"The larger banks with greater capital are likely to be able to withstand losses, but will that be the same for the newer banks, especially those that grew so rapidly off the back of CBILS and BBLS?"
If the last two years in business have been dominated by the impact of Covid-19, the next few years will be spent dealing with the after-effects of the pandemic and the initiatives put in place to cope with it.
Covid has caused unprecedented changes to the way we live our lives and how businesses operate. In order to keep the economy going the Government introduced a myriad of schemes to help firms stay afloat. The scale has been eye-watering: currently, according to its own figures, the amount of money provided under the various Government bounce-back and Covid-related loan schemes totals more than £79 billion.
Some of the big banks were initially criticised for rejecting too many Coronavirus Business Interruption Loan Scheme (CBILS) applications as they applied their standard pre-pandemic checks. By comparison, some of the challenger banks were keen to offer CBILS.
Research from BDO found that lending by UK challenger banks hit a record high of £143 billion last year, up 11% year-on-year. The research said the growth of the challenger banks’ loan books had been boosted by lending to businesses through both CBILS and the subsequent Bounce Back Loan Scheme (BBLS).
While these banks served an important purpose supporting the Government’s Covid response, inevitably there will be questions in the future over the performance of those loans and the companies who took them. We need to be realistic that some of the businesses that applied for CBILS and BBLS may already have been in difficulty before coronavirus struck. Government-backed loans may have been helpful, but they are likely to have struggled even more during the pandemic itself.

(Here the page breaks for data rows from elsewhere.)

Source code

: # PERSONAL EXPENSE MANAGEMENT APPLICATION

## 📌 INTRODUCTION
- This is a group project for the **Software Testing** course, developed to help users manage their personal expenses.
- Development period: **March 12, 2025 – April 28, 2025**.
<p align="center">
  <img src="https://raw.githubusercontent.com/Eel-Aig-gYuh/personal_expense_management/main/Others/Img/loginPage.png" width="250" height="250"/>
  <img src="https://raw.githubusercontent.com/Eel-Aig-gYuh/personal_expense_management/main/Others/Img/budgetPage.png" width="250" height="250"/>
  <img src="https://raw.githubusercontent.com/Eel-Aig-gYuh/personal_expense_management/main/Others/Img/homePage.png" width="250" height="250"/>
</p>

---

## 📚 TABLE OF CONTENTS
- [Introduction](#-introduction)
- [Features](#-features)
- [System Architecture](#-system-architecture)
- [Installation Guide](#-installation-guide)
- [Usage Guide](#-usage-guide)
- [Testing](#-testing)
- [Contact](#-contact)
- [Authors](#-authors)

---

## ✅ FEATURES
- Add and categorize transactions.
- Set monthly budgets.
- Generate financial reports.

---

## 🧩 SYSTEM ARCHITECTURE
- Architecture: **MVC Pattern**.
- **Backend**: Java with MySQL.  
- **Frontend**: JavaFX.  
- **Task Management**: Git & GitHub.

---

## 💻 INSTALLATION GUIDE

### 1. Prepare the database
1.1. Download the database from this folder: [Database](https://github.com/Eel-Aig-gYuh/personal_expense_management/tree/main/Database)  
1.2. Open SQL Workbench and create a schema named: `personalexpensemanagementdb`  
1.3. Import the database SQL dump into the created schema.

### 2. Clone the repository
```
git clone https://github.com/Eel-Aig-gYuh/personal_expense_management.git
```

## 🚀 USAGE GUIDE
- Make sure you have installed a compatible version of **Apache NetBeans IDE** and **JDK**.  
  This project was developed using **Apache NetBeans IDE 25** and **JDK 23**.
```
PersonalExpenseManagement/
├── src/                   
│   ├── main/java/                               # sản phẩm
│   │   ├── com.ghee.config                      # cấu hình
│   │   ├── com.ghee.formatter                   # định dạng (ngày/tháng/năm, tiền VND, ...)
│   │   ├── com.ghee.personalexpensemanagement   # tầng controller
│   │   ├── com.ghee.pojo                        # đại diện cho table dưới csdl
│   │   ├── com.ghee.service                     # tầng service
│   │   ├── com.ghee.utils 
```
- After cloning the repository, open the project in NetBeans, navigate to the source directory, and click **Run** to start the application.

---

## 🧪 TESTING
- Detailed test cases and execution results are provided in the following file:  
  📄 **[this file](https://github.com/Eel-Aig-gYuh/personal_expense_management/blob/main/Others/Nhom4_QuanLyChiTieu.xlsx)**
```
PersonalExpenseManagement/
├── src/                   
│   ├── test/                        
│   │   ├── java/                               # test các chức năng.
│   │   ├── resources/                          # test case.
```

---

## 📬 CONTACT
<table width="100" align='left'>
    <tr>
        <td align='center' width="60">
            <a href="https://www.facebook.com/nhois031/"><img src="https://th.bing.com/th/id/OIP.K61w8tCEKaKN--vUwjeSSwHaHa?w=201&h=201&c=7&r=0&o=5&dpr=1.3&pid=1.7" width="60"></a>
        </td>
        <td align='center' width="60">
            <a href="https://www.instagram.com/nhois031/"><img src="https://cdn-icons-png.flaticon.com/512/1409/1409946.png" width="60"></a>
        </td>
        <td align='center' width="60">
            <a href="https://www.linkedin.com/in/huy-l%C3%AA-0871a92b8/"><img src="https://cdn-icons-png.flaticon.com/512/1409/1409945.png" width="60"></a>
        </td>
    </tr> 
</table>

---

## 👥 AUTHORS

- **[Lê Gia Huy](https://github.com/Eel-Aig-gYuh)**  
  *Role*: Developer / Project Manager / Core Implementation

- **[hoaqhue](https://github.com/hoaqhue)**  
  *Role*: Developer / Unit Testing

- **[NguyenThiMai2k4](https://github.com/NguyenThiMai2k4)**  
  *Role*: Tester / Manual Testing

There is growing concern in the banking sector around how many of those CBILS and BBLS loans will go bad and what impact this will have on lenders. The larger banks with greater capital are likely to be able to withstand losses, but will that be the same for the newer banks, especially those that grew so rapidly off the back of CBILS and BBLS?
Although the loans are underwritten by the Government, it will still expect the banks to do all they can to get their money repaid or recovered. This is not “free money” in any sense.
Many SMEs who took advantage of Government loans might not have needed it immediately, but instead banked it because they were unsure how long and how deep the crisis would go. Business deposits rose by as much as £34bn per month in the early stages of the pandemic, according to Bank of England figures. As the economy recovers, re-payment will probably be easier for these firms, even if they choose to use it as low-interest funding for business investment or future business challenges. After all, it’s clear that Covid isn’t going anywhere soon.
Although we weren’t involved in CBILS or BBLS directly, we are working with customers who did make use of the schemes, such as a professional practice client in the engineering sector. It is a solid business with a customer book of global blue-chip companies, but its customers were slower with their payments during the early stages of the pandemic. As a result, our client took out a Government loan to support its cashflow.
As it emerged from the first year Covid, the client came to us for a professional practice loan to help finance its professional indemnity insurance premium. We took the view that it was a successful and well-run business with a strong order book. Its use of Government support actually demonstrated its fiscal responsibility, so we were happy to approve the loan.
However, this won’t be the case for all businesses rebuilding after the pandemic, so what impact will it have on those banks and lenders, who, unlike us, have high exposure to CBILS and BBLS?
We have witnessed a number of new banks and financial providers coming to the market in recent years, often generating huge valuations driven by massive growth in customers. But there is still a question mark over their profitability and the viability of their business model. The challenger bank sector is facing its first major economic challenge and we are yet to see how it will play out. Will they be able to cope with future losses from bad loans? Could we even start to see consolidation in the sector as a result?
I’d argue that those new entrants that rely on a fully digital proposition will start to see some of the weaknesses of their business model reveal themselves. Unlike a bank such as Recognise, which blends technology with experienced people, they won’t necessarily have the expertise or experience to manage under-performing debts, while continuing to lend to an SME sector that is even more complex financially.
With the new Covid strain whitling away at those hard-won freedoms, we as individuals are again having to adapt to a new reality, and business – the financial sector included – is having to do the same. So 2022 could be the year that we start to see the shine come off some of the new entrants in the banking sector, while other banks that have taken a different approach, such as Recognise, continue to grow.